# [WORK ITEM]
Go through the material line by line and copy each one with the word "Network".

# [INPUT DATA]
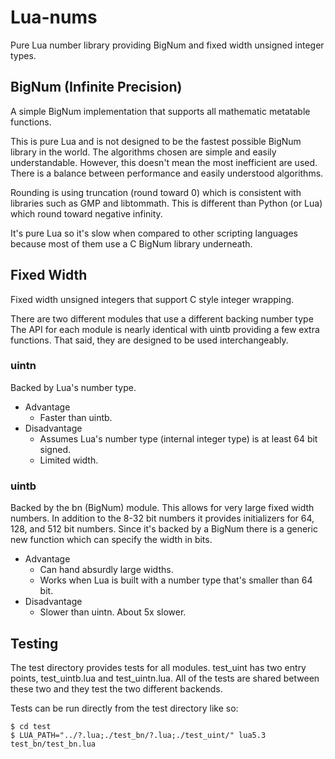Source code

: Lua-nums
========

Pure Lua number library providing BigNum and fixed width unsigned integer types.

BigNum (Infinite Precision)
---------------------------

A simple BigNum implementation that supports all mathematic metatable
functions.

This is pure Lua and is not designed to be the fastest possible BigNum library
in the world. The algorithms chosen are simple and easily understandable.
However, this doesn't mean the most inefficient are used. There is a balance
between performance and easily understood algorithms.

Rounding is using truncation (round toward 0) which is consistent with
libraries such as GMP and libtommath. This is different than Python (or Lua)
which round toward negative infinity.

It's pure Lua so it's slow when compared to other scripting
languages because most of them use a C BigNum library underneath.

Fixed Width
-----------

Fixed width unsigned integers that support C style integer wrapping.

There are two different modules that use a different backing number type The
API for each module is nearly identical with uintb providing a few extra
functions. That said, they are designed to be used interchangeably.

### uintn

Backed by Lua's number type.

- Advantage
  - Faster than uintb.
- Disadvantage
  - Assumes Lua's number type (internal integer type) is at least 64 bit
    signed.
  - Limited width.

### uintb

Backed by the bn (BigNum) module. This allows for very large fixed width
numbers. In addition to the 8-32 bit numbers it provides initializers for 64,
128, and 512 bit numbers. Since it's backed by a BigNum there is a generic
new function which can specify the width in bits.

- Advantage
  - Can hand absurdly large widths.
  - Works when Lua is built with a number type that's smaller than 64 bit. 
- Disadvantage
  - Slower than uintn. About 5x slower.

Testing
-------

The test directory provides tests for all modules. test_uint has two entry
points, test_uintb.lua and test_uintn.lua. All of the tests are shared
between these two and they test the two different backends.

Tests can be run directly from the test directory  like so:

    $ cd test
    $ LUA_PATH="../?.lua;./test_bn/?.lua;./test_uint/" lua5.3 test_bn/test_bn.lua

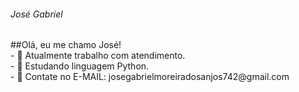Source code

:<h6> José Gabriel </h6>
##Olá, eu me chamo José! <br>
- 💼 Atualmente trabalho com atendimento. <br>
- 🌱 Estudando linguagem Python. <br>
- 📧 Contate no E-MAIL: josegabrielmoreiradosanjos742@gmail.com
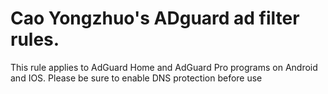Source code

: # Cao Yongzhuo's ADguard ad filter rules. 
This rule applies to AdGuard Home and AdGuard Pro programs on Android and IOS. Please be sure to enable DNS protection before use
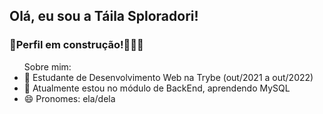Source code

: ## Olá, eu sou a Táila Sploradori!

### 🚧Perfil em construção!👷🏼‍♀️

<!-- <div align="left">
  <a href="https://github.com/TailaDS">
  <img height="180em" src="https://github-readme-stats.vercel.app/api?username=TailaDS&show_icons=true&theme=codeSTACKr&include_all_commits=true&count_private=true"/>
  <img height="180em" src="https://github-readme-stats.vercel.app/api/top-langs/?username=TailaDS&layout=compact&langs_count=7&theme=codeSTACKr"/>
</div> -->

<div>
  <div align="left">
    <ul> Sobre mim:
      <li>🔭 Estudante de Desenvolvimento Web na Trybe (out/2021 a out/2022)</li>
      <li>🌱 Atualmente estou no módulo de BackEnd, aprendendo MySQL</li>
      <li>😄 Pronomes: ela/dela</li>
    <ul>
  </div>


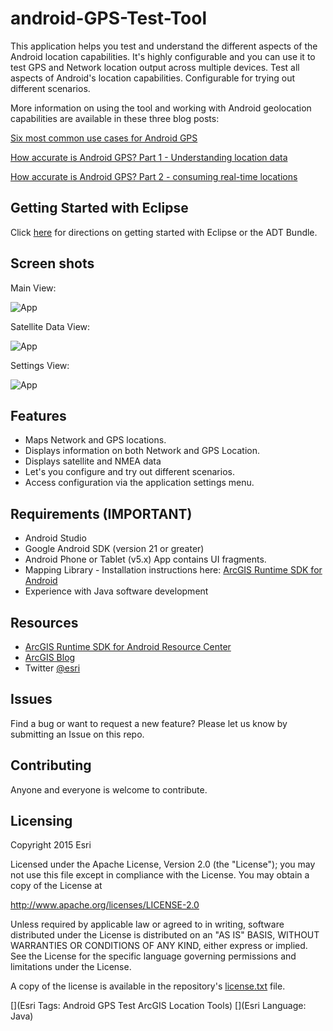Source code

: android-GPS-Test-Tool
==================

This application helps you test and understand the different aspects of the Android location capabilities. 
It's highly configurable and you can use it to test GPS and Network location output across multiple devices.
Test all aspects of Android's location capabilities. Configurable for trying out different scenarios. 

More information on using the tool and working with Android geolocation capabilities are available in these three blog posts:

[Six most common use cases for Android GPS](http://www.andygup.net/?p=1172)

[How accurate is Android GPS? Part 1 - Understanding location data](http://www.andygup.net/?p=1105)

[How accurate is Android GPS? Part 2 - consuming real-time locations](http://www.andygup.net/?p=1125)

## Getting Started with Eclipse

Click [here](https://github.com/Esri/android-gps-test-tool/wiki) for directions on getting started with Eclipse or the ADT Bundle.

## Screen shots

Main View:

![App](https://raw.github.com/Esri/android-gps-test-tool/master/gpstester_main_view.png)

Satellite Data View:

![App](https://raw.github.com/Esri/android-gps-test-tool/master/gpstester_satellite_view.png)

Settings View:

![App](https://raw.github.com/Esri/android-gps-test-tool/master/gpstester_settings_view.png)

## Features
* Maps Network and GPS locations.
* Displays information on both Network and GPS Location.
* Displays satellite and NMEA data
* Let's you configure and try out different scenarios.
* Access configuration via the application settings menu.

## Requirements (IMPORTANT)

* Android Studio
* Google Android SDK (version 21 or greater)
* Android Phone or Tablet (v5.x) App contains UI fragments.
* Mapping Library - Installation instructions here: [ArcGIS Runtime SDK for Android](https://developers.arcgis.com/android/guide/install-and-set-up.htm)
* Experience with Java software development

## Resources

* [ArcGIS Runtime SDK for Android Resource Center](https://developers.arcgis.com/android/)
* [ArcGIS Blog](http://blogs.esri.com/esri/arcgis/)
* Twitter [@esri](http://twitter.com/esri)

## Issues

Find a bug or want to request a new feature?  Please let us know by submitting an Issue on this repo.

## Contributing

Anyone and everyone is welcome to contribute. 

## Licensing
Copyright 2015 Esri

Licensed under the Apache License, Version 2.0 (the "License");
you may not use this file except in compliance with the License.
You may obtain a copy of the License at

   http://www.apache.org/licenses/LICENSE-2.0

Unless required by applicable law or agreed to in writing, software
distributed under the License is distributed on an "AS IS" BASIS,
WITHOUT WARRANTIES OR CONDITIONS OF ANY KIND, either express or implied.
See the License for the specific language governing permissions and
limitations under the License.

A copy of the license is available in the repository's [license.txt]( https://raw.github.com/Esri/android-gps-test-tool/master/license.txt) file.

[](Esri Tags: Android GPS Test ArcGIS Location Tools)
[](Esri Language: Java)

# [ANSWER TO THIS TASK]
It's highly configurable and you can use it to test GPS and Network location output across multiple devices.
* Maps Network and GPS locations.
* Displays information on both Network and GPS Location.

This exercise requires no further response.